[Plain-text document sources]
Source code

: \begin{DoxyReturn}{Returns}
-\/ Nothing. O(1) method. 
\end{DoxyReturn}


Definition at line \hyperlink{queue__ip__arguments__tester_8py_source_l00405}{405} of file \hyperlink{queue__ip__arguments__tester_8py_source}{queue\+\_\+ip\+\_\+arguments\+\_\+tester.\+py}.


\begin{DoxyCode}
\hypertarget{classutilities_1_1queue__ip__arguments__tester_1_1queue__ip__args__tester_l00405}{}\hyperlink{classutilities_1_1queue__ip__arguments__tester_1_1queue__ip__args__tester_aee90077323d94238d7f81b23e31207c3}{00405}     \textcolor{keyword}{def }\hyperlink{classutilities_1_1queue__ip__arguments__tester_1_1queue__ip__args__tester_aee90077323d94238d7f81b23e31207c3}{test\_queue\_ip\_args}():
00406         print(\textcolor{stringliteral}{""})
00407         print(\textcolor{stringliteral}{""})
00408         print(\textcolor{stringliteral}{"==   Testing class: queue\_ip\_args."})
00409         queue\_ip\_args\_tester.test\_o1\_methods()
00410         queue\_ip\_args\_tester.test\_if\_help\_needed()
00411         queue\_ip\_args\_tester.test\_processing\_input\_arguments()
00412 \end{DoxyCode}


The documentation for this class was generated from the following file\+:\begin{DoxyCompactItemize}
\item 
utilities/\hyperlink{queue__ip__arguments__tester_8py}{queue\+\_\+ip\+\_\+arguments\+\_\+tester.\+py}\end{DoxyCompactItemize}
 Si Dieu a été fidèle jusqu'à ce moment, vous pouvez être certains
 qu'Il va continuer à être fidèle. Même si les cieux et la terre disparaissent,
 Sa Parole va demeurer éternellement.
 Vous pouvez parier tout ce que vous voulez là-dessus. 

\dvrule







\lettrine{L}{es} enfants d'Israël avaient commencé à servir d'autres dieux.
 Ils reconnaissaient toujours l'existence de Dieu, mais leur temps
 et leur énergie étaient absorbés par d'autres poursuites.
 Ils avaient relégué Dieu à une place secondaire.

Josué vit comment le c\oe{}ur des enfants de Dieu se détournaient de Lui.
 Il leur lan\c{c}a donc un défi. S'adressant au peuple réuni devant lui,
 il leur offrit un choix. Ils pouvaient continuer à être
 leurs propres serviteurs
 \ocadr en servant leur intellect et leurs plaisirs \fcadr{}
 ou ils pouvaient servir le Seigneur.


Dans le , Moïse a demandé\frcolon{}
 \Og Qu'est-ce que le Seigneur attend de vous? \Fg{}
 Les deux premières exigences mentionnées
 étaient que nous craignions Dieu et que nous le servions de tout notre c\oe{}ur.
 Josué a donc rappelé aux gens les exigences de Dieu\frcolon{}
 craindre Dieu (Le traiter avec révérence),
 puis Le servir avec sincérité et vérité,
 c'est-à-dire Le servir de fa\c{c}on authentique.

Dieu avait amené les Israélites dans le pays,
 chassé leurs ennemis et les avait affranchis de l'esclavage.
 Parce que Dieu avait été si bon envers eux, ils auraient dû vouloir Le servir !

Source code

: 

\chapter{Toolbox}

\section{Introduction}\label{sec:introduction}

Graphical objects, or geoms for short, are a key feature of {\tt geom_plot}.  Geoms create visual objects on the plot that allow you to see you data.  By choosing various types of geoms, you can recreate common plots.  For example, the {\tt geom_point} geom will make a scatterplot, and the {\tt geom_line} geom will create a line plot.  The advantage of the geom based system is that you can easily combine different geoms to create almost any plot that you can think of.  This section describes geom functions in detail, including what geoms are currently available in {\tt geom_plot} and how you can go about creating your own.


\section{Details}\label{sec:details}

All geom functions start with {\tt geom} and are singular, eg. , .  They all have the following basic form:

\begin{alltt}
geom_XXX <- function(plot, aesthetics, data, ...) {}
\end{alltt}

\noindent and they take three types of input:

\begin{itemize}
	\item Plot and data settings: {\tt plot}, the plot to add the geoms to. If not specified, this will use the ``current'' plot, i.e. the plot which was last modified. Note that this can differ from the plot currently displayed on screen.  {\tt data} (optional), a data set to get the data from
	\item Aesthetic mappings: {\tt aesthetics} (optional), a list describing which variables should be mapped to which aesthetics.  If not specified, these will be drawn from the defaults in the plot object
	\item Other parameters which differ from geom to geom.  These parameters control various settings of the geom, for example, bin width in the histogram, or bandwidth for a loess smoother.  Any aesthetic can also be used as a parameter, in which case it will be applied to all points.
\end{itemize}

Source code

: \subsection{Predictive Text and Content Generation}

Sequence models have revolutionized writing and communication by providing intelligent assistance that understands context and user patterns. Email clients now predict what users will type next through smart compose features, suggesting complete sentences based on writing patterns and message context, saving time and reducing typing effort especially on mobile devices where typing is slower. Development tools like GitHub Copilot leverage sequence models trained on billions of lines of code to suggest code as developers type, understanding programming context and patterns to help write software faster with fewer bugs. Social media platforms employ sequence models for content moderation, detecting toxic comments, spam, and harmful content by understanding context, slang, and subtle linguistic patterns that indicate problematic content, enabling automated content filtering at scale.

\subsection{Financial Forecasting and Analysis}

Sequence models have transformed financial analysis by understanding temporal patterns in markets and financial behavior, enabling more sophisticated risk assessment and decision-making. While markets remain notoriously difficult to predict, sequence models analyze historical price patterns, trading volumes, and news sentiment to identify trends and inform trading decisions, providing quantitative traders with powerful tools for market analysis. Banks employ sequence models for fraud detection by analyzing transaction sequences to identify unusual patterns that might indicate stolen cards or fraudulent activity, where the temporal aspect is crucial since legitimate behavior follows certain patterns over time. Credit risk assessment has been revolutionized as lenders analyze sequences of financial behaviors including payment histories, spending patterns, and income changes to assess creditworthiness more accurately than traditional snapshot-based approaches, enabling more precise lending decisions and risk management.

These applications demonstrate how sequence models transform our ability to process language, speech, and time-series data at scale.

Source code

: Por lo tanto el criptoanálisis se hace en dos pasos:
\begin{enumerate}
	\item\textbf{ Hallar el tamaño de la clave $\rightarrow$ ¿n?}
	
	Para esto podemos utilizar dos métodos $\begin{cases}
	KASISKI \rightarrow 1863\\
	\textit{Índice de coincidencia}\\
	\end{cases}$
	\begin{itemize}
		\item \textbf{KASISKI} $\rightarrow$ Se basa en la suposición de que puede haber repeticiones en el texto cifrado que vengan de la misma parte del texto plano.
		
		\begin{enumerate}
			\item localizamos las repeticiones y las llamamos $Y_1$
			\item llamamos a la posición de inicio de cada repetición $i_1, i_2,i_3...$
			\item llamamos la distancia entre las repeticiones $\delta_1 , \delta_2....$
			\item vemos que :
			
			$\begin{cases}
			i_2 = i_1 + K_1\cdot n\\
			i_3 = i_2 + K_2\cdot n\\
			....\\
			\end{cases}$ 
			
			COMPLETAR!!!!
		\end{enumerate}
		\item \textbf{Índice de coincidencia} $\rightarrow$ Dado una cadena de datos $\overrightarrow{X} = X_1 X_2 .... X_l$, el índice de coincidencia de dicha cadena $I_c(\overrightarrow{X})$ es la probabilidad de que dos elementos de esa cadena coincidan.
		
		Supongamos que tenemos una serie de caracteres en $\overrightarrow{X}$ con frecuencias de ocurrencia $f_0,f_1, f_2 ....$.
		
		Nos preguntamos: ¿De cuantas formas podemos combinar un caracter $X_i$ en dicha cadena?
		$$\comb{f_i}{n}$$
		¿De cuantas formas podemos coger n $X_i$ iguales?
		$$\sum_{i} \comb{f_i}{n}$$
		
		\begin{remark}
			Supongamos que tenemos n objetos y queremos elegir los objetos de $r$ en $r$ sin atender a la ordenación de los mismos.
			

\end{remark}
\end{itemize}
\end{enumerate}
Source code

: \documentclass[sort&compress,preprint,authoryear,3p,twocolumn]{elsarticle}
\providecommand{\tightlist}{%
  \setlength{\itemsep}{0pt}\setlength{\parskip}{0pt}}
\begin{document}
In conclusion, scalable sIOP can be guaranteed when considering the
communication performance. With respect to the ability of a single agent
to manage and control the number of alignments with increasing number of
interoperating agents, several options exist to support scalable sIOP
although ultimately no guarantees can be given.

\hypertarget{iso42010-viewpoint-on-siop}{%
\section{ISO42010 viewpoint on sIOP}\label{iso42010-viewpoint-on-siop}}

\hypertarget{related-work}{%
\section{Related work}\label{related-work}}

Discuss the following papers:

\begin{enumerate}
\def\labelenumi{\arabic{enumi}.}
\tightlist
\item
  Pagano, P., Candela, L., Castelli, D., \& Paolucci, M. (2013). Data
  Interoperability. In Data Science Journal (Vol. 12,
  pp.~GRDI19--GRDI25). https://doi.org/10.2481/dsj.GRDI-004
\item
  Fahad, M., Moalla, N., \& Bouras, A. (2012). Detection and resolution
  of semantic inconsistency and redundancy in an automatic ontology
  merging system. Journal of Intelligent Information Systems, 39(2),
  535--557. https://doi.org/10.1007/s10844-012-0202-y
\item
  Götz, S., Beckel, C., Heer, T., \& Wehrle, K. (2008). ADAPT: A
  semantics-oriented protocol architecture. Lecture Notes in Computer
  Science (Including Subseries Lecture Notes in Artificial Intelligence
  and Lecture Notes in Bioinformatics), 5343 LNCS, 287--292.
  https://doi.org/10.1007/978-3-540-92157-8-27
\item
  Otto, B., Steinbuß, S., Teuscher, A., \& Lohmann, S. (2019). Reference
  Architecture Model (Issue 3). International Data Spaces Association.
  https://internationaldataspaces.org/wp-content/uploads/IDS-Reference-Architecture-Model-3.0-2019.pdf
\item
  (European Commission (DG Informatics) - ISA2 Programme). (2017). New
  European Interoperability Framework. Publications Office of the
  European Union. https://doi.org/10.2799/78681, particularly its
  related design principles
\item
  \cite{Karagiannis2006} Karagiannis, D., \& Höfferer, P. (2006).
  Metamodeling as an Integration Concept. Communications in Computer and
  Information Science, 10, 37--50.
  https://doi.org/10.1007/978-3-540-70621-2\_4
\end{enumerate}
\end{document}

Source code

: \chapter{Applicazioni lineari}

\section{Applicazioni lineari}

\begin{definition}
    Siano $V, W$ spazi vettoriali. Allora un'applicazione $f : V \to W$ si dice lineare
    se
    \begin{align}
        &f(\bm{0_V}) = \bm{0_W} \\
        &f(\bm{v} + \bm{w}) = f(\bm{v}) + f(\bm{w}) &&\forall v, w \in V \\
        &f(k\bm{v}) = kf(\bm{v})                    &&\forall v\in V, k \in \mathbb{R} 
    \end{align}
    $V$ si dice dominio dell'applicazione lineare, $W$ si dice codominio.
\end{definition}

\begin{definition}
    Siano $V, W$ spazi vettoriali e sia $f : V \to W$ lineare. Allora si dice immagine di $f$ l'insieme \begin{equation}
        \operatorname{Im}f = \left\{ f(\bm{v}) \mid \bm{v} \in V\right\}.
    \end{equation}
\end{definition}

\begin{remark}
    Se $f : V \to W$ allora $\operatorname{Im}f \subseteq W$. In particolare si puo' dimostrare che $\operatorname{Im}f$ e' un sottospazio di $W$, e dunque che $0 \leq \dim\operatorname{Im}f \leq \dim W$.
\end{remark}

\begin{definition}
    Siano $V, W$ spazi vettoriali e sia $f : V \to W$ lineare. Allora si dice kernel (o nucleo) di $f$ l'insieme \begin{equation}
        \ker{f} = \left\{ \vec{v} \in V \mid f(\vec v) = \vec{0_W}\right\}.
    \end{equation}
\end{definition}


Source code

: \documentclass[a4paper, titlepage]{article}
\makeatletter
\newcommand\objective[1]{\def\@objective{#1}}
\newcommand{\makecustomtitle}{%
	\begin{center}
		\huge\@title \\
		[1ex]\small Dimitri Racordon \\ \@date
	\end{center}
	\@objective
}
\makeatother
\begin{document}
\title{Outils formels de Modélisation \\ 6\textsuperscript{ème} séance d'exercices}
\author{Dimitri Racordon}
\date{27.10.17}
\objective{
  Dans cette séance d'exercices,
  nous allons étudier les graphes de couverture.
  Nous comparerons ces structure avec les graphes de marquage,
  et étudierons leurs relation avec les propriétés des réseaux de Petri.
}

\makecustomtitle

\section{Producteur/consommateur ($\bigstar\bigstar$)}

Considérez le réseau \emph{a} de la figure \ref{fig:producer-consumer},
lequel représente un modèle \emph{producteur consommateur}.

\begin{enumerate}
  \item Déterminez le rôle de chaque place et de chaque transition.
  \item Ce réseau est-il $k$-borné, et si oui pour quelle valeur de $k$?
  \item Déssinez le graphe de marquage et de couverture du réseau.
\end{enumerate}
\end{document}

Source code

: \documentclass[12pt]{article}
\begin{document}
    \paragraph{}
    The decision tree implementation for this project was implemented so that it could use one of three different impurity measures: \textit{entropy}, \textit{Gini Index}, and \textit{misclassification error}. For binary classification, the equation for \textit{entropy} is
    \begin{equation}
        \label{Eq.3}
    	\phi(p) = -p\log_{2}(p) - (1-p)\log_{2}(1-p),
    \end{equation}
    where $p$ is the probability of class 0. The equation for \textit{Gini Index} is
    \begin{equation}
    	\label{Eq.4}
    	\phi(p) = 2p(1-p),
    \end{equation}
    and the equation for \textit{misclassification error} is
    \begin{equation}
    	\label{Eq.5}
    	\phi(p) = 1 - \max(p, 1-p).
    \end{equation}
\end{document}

__Task objective__.
Among the records above, repeat exactly the line with "Qu'est-ce que le", the line with "the data from", and every line in between, and only those.

__Response to this task__.
 \Og Qu'est-ce que le Seigneur attend de vous? \Fg{}
 Les deux premières exigences mentionnées
 étaient que nous craignions Dieu et que nous le servions de tout notre c\oe{}ur.
 Josué a donc rappelé aux gens les exigences de Dieu\frcolon{}
 craindre Dieu (Le traiter avec révérence),
 puis Le servir avec sincérité et vérité,
 c'est-à-dire Le servir de fa\c{c}on authentique.

Dieu avait amené les Israélites dans le pays,
 chassé leurs ennemis et les avait affranchis de l'esclavage.
 Parce que Dieu avait été si bon envers eux, ils auraient dû vouloir Le servir !

Source code

: 

\chapter{Toolbox}

\section{Introduction}\label{sec:introduction}

Graphical objects, or geoms for short, are a key feature of {\tt geom_plot}.  Geoms create visual objects on the plot that allow you to see you data.  By choosing various types of geoms, you can recreate common plots.  For example, the {\tt geom_point} geom will make a scatterplot, and the {\tt geom_line} geom will create a line plot.  The advantage of the geom based system is that you can easily combine different geoms to create almost any plot that you can think of.  This section describes geom functions in detail, including what geoms are currently available in {\tt geom_plot} and how you can go about creating your own.


\section{Details}\label{sec:details}

All geom functions start with {\tt geom} and are singular, eg. , .  They all have the following basic form:

\begin{alltt}
geom_XXX <- function(plot, aesthetics, data, ...) {}
\end{alltt}

\noindent and they take three types of input:

\begin{itemize}
	\item Plot and data settings: {\tt plot}, the plot to add the geoms to. If not specified, this will use the ``current'' plot, i.e. the plot which was last modified. Note that this can differ from the plot currently displayed on screen.  {\tt data} (optional), a data set to get the data from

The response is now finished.